Well, the last 2 weeks of school I got a call that the Daily News was doing a story on contest they were running. The gender gap program Mary and I had been running using mostly LEGO with some primitive robotics was pretty much shut down by that point. I went down the hall and asked the 6th grade teacher if I could borrow some of the girls from the old club to build a project so the Daily News could run a photo. The bridge they built was 7 feet long and maybe 3-4 feet high. It really looked magnificent.
When the contest was ending in Nov. 1993, they asked me for photos. But the girls had graduated and the bridge needed some work. So I had to get them over to school every afternoon from their different middle schools - luckily most of them lived across the street. And they won the nationwide contest.
I had a fine relationship with Meccano for years, winning 2nd place and $500 the next year. Eventually they faded away or changed their name but erector is still around.
Years later, a top level guy from LEGO asked me to test some secret prototype materials that could attempt to mimic the larger scale erector projects. We tried another bridge but it wouldn't hold up. They abandoned the idea. At least LEGO had much better motors than Erector - I tried to marry the motor to Erector but there was no way to get it to work easily.
I still have lots of LEGO and erector stuff laying around with the idea that one day I would try to find a school to do some projects with in my retirement years. Still waiting - to really retire.
2 comments:
Norm,
How exactly did you differentiate the project? More important, did you use the nuts and bolts to ramp up and drill down on certain common core competencies as well as late 20th century skill sets?

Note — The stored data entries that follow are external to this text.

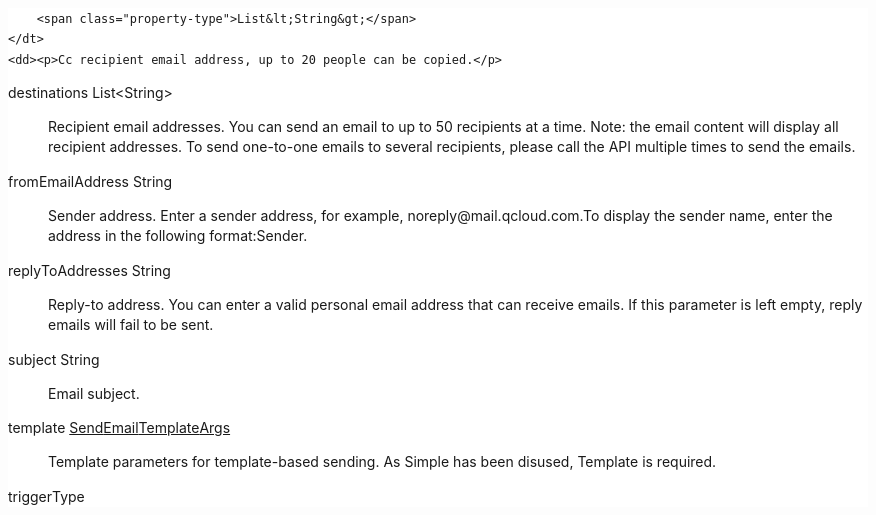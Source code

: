         <span class="property-type">List&lt;String&gt;</span>
    </dt>
    <dd><p>Cc recipient email address, up to 20 people can be copied.</p>
</dd><dt class="property-optional property-replacement"
            title="Optional">
        <span id="state_destinations_java">
<a data-swiftype-name="resource-property" data-swiftype-type="text" href="#state_destinations_java" style="color: inherit; text-decoration: inherit;">destinations</a>
</span>
        <span class="property-indicator"></span>
        <span class="property-type">List&lt;String&gt;</span>
    </dt>
    <dd><p>Recipient email addresses. You can send an email to up to 50 recipients at a time. Note: the email content will display all recipient addresses. To send one-to-one emails to several recipients, please call the API multiple times to send the emails.</p>
</dd><dt class="property-optional property-replacement"
            title="Optional">
        <span id="state_fromemailaddress_java">
<a data-swiftype-name="resource-property" data-swiftype-type="text" href="#state_fromemailaddress_java" style="color: inherit; text-decoration: inherit;">from<wbr>Email<wbr>Address</a>
</span>
        <span class="property-indicator"></span>
        <span class="property-type">String</span>
    </dt>
    <dd><p>Sender address. Enter a sender address, for example, noreply@mail.qcloud.com.To display the sender name, enter the address in the following format:Sender.</p>
</dd><dt class="property-optional property-replacement"
            title="Optional">
        <span id="state_replytoaddresses_java">
<a data-swiftype-name="resource-property" data-swiftype-type="text" href="#state_replytoaddresses_java" style="color: inherit; text-decoration: inherit;">reply<wbr>To<wbr>Addresses</a>
</span>
        <span class="property-indicator"></span>
        <span class="property-type">String</span>
    </dt>
    <dd><p>Reply-to address. You can enter a valid personal email address that can receive emails. If this parameter is left empty, reply emails will fail to be sent.</p>
</dd><dt class="property-optional property-replacement"
            title="Optional">
        <span id="state_subject_java">
<a data-swiftype-name="resource-property" data-swiftype-type="text" href="#state_subject_java" style="color: inherit; text-decoration: inherit;">subject</a>
</span>
        <span class="property-indicator"></span>
        <span class="property-type">String</span>
    </dt>
    <dd><p>Email subject.</p>
</dd><dt class="property-optional property-replacement"
            title="Optional">
        <span id="state_template_java">
<a data-swiftype-name="resource-property" data-swiftype-type="text" href="#state_template_java" style="color: inherit; text-decoration: inherit;">template</a>
</span>
        <span class="property-indicator"></span>
        <span class="property-type"><a href="#sendemailtemplate">Send<wbr>Email<wbr>Template<wbr>Args</a></span>
    </dt>
    <dd><p>Template parameters for template-based sending. As Simple has been disused, Template is required.</p>
</dd><dt class="property-optional property-replacement"
            title="Optional">
        <span id="state_triggertype_java">
<a data-swiftype-name="resource-property" data-swiftype-type="text" href="#state_triggertype_java" style="color: inherit; text-decoration: inherit;">trigger<wbr>Type</a>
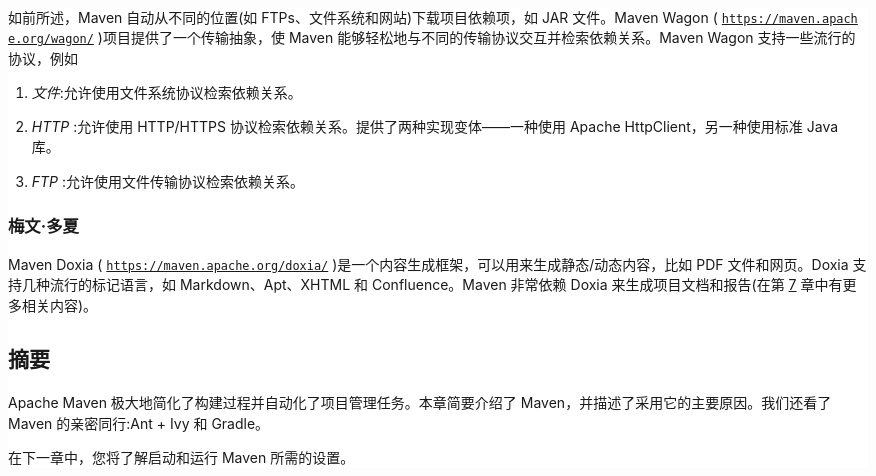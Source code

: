 如前所述，Maven 自动从不同的位置(如 FTPs、文件系统和网站)下载项目依赖项，如 JAR 文件。Maven Wagon ( [`https://maven.apache.org/wagon/`](https://maven.apache.org/wagon/) )项目提供了一个传输抽象，使 Maven 能够轻松地与不同的传输协议交互并检索依赖关系。Maven Wagon 支持一些流行的协议，例如

1.  *文件*:允许使用文件系统协议检索依赖关系。

2.  *HTTP* :允许使用 HTTP/HTTPS 协议检索依赖关系。提供了两种实现变体——一种使用 Apache HttpClient，另一种使用标准 Java 库。

3.  *FTP* :允许使用文件传输协议检索依赖关系。

### 梅文·多夏

Maven Doxia ( [`https://maven.apache.org/doxia/`](https://maven.apache.org/doxia/) )是一个内容生成框架，可以用来生成静态/动态内容，比如 PDF 文件和网页。Doxia 支持几种流行的标记语言，如 Markdown、Apt、XHTML 和 Confluence。Maven 非常依赖 Doxia 来生成项目文档和报告(在第 [7](7.html) 章中有更多相关内容)。

## 摘要

Apache Maven 极大地简化了构建过程并自动化了项目管理任务。本章简要介绍了 Maven，并描述了采用它的主要原因。我们还看了 Maven 的亲密同行:Ant + Ivy 和 Gradle。

在下一章中，您将了解启动和运行 Maven 所需的设置。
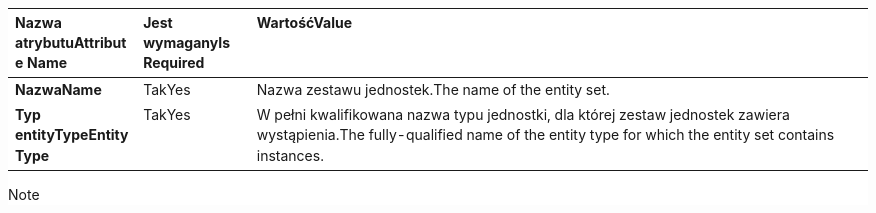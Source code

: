 | <span data-ttu-id="0f6d9-427">Nazwa atrybutu</span><span class="sxs-lookup"><span data-stu-id="0f6d9-427">Attribute Name</span></span> | <span data-ttu-id="0f6d9-428">Jest wymagany</span><span class="sxs-lookup"><span data-stu-id="0f6d9-428">Is Required</span></span> | <span data-ttu-id="0f6d9-429">Wartość</span><span class="sxs-lookup"><span data-stu-id="0f6d9-429">Value</span></span>                                                                                    |
|:---------------|:------------|:-----------------------------------------------------------------------------------------|
| <span data-ttu-id="0f6d9-430">**Nazwa**</span><span class="sxs-lookup"><span data-stu-id="0f6d9-430">**Name**</span></span>       | <span data-ttu-id="0f6d9-431">Tak</span><span class="sxs-lookup"><span data-stu-id="0f6d9-431">Yes</span></span>         | <span data-ttu-id="0f6d9-432">Nazwa zestawu jednostek.</span><span class="sxs-lookup"><span data-stu-id="0f6d9-432">The name of the entity set.</span></span>                                                              |
| <span data-ttu-id="0f6d9-433">**Typ entityType**</span><span class="sxs-lookup"><span data-stu-id="0f6d9-433">**EntityType**</span></span> | <span data-ttu-id="0f6d9-434">Tak</span><span class="sxs-lookup"><span data-stu-id="0f6d9-434">Yes</span></span>         | <span data-ttu-id="0f6d9-435">W pełni kwalifikowana nazwa typu jednostki, dla której zestaw jednostek zawiera wystąpienia.</span><span class="sxs-lookup"><span data-stu-id="0f6d9-435">The fully-qualified name of the entity type for which the entity set contains instances.</span></span> |

 

> [!NOTE]
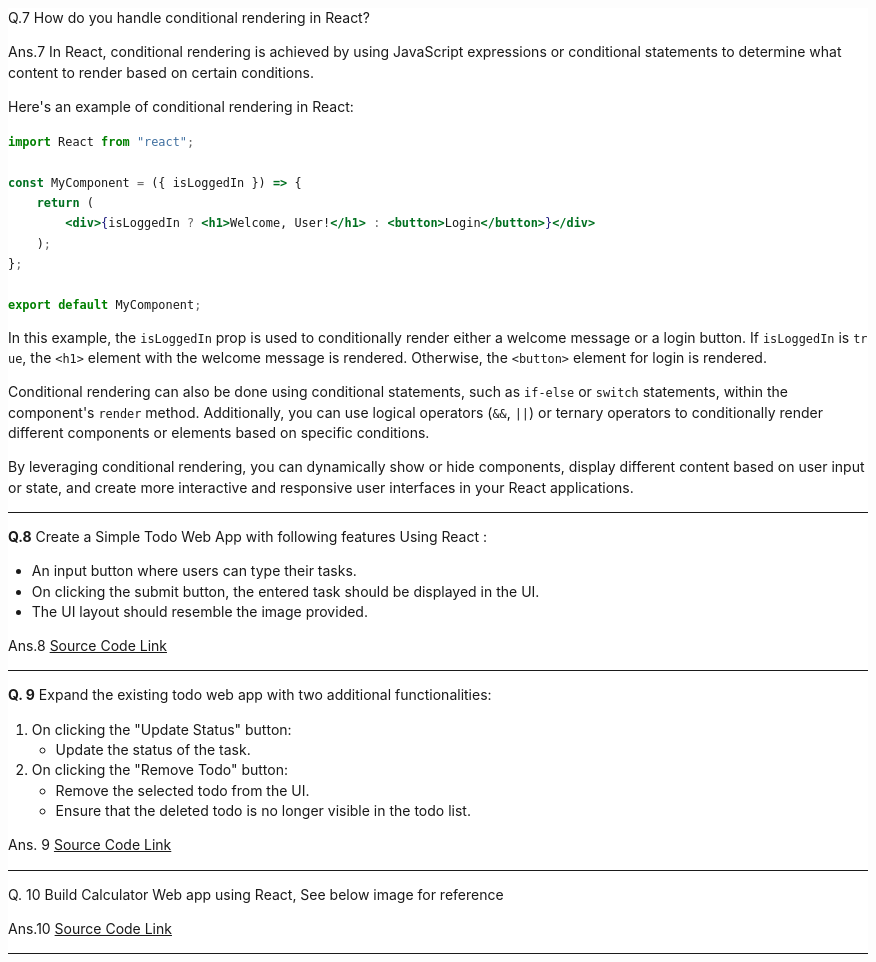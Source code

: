 Q.7 How do you handle conditional rendering in React?

Ans.7 In React, conditional rendering is achieved by using JavaScript expressions or conditional statements to determine what content to render based on certain conditions.

Here's an example of conditional rendering in React:

```jsx
import React from "react";

const MyComponent = ({ isLoggedIn }) => {
	return (
		<div>{isLoggedIn ? <h1>Welcome, User!</h1> : <button>Login</button>}</div>
	);
};

export default MyComponent;
```

In this example, the `isLoggedIn` prop is used to conditionally render either a welcome message or a login button. If `isLoggedIn` is `true`, the `<h1>` element with the welcome message is rendered. Otherwise, the `<button>` element for login is rendered.

Conditional rendering can also be done using conditional statements, such as `if-else` or `switch` statements, within the component's `render` method. Additionally, you can use logical operators (`&&`, `||`) or ternary operators to conditionally render different components or elements based on specific conditions.

By leveraging conditional rendering, you can dynamically show or hide components, display different content based on user input or state, and create more interactive and responsive user interfaces in your React applications.

---

**Q.8** Create a Simple Todo Web App with following features Using React :

- An input button where users can type their tasks.
- On clicking the submit button, the entered task should be displayed in the UI.
- The UI layout should resemble the image provided.

Ans.8 [Source Code Link](https://github.com/vyomPundhir/Todo_App_React)

---

**Q. 9** Expand the existing todo web app with two additional functionalities:

1. On clicking the "Update Status" button:
   - Update the status of the task.
2. On clicking the "Remove Todo" button:
   - Remove the selected todo from the UI.
   - Ensure that the deleted todo is no longer visible in the todo list.

Ans. 9 [Source Code Link](https://github.com/vyomPundhir/Todo_App_React)

---

Q. 10 Build Calculator Web app using React, See below image for reference

Ans.10 [Source Code Link](https://github.com/vyomPundhir/Calculator_App_Assignment)

---
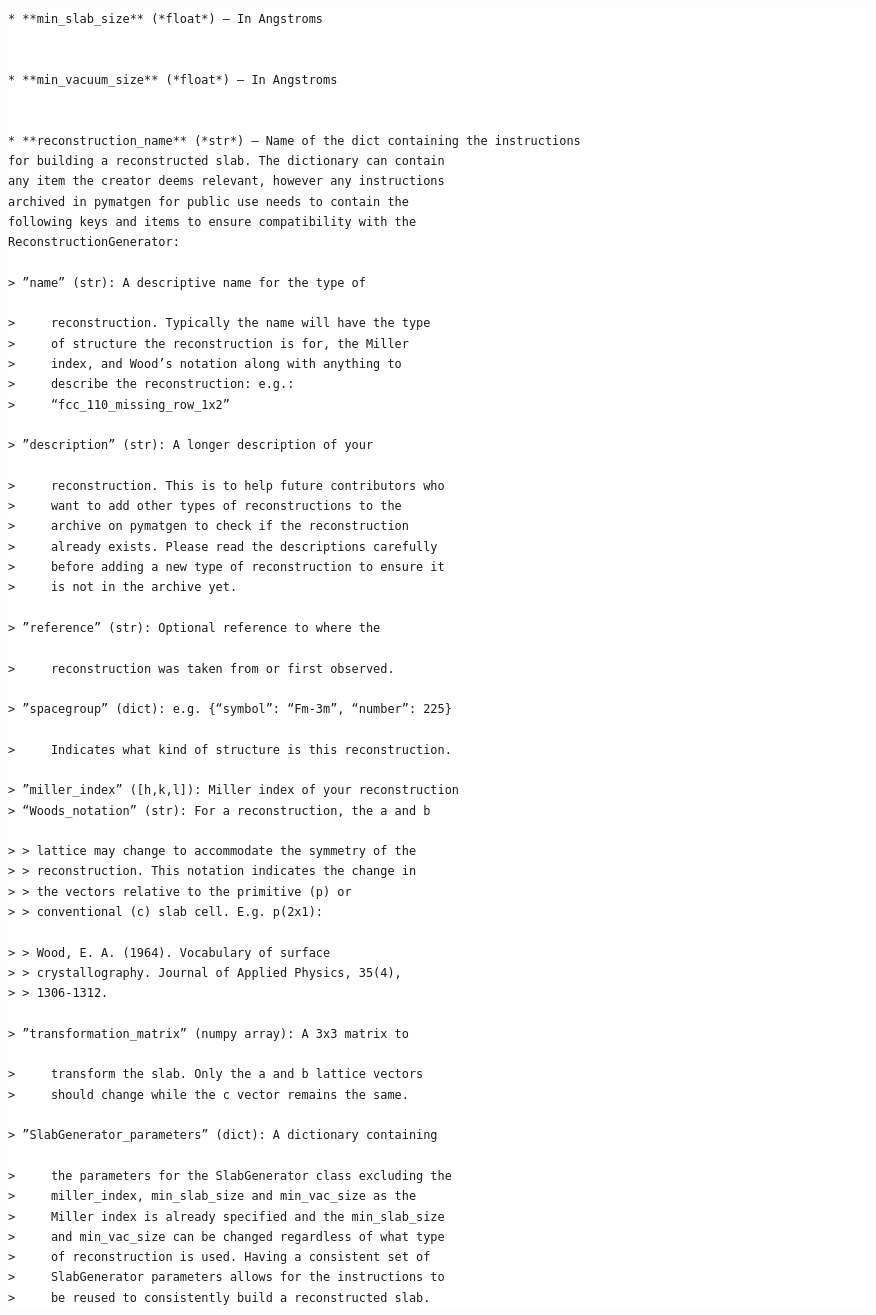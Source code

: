 
    * **min_slab_size** (*float*) – In Angstroms


    * **min_vacuum_size** (*float*) – In Angstroms


    * **reconstruction_name** (*str*) – Name of the dict containing the instructions
    for building a reconstructed slab. The dictionary can contain
    any item the creator deems relevant, however any instructions
    archived in pymatgen for public use needs to contain the
    following keys and items to ensure compatibility with the
    ReconstructionGenerator:

    > ”name” (str): A descriptive name for the type of

    >     reconstruction. Typically the name will have the type
    >     of structure the reconstruction is for, the Miller
    >     index, and Wood’s notation along with anything to
    >     describe the reconstruction: e.g.:
    >     “fcc_110_missing_row_1x2”

    > ”description” (str): A longer description of your

    >     reconstruction. This is to help future contributors who
    >     want to add other types of reconstructions to the
    >     archive on pymatgen to check if the reconstruction
    >     already exists. Please read the descriptions carefully
    >     before adding a new type of reconstruction to ensure it
    >     is not in the archive yet.

    > ”reference” (str): Optional reference to where the

    >     reconstruction was taken from or first observed.

    > ”spacegroup” (dict): e.g. {“symbol”: “Fm-3m”, “number”: 225}

    >     Indicates what kind of structure is this reconstruction.

    > ”miller_index” ([h,k,l]): Miller index of your reconstruction
    > “Woods_notation” (str): For a reconstruction, the a and b

    > > lattice may change to accommodate the symmetry of the
    > > reconstruction. This notation indicates the change in
    > > the vectors relative to the primitive (p) or
    > > conventional (c) slab cell. E.g. p(2x1):

    > > Wood, E. A. (1964). Vocabulary of surface
    > > crystallography. Journal of Applied Physics, 35(4),
    > > 1306-1312.

    > ”transformation_matrix” (numpy array): A 3x3 matrix to

    >     transform the slab. Only the a and b lattice vectors
    >     should change while the c vector remains the same.

    > ”SlabGenerator_parameters” (dict): A dictionary containing

    >     the parameters for the SlabGenerator class excluding the
    >     miller_index, min_slab_size and min_vac_size as the
    >     Miller index is already specified and the min_slab_size
    >     and min_vac_size can be changed regardless of what type
    >     of reconstruction is used. Having a consistent set of
    >     SlabGenerator parameters allows for the instructions to
    >     be reused to consistently build a reconstructed slab.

Also, could you explain how this celebrated work was captured via standardized testing?
Thanks so much.
JP
no 21st cent skills here. no one will have to know how to put a nut on a bolt since robots do it all.
of course if i had to deal with all the mumbo jumbo to justify every angle of a project like this i would have probably passed.
I really do have all this stuff but i bet schools have no time to develop anything.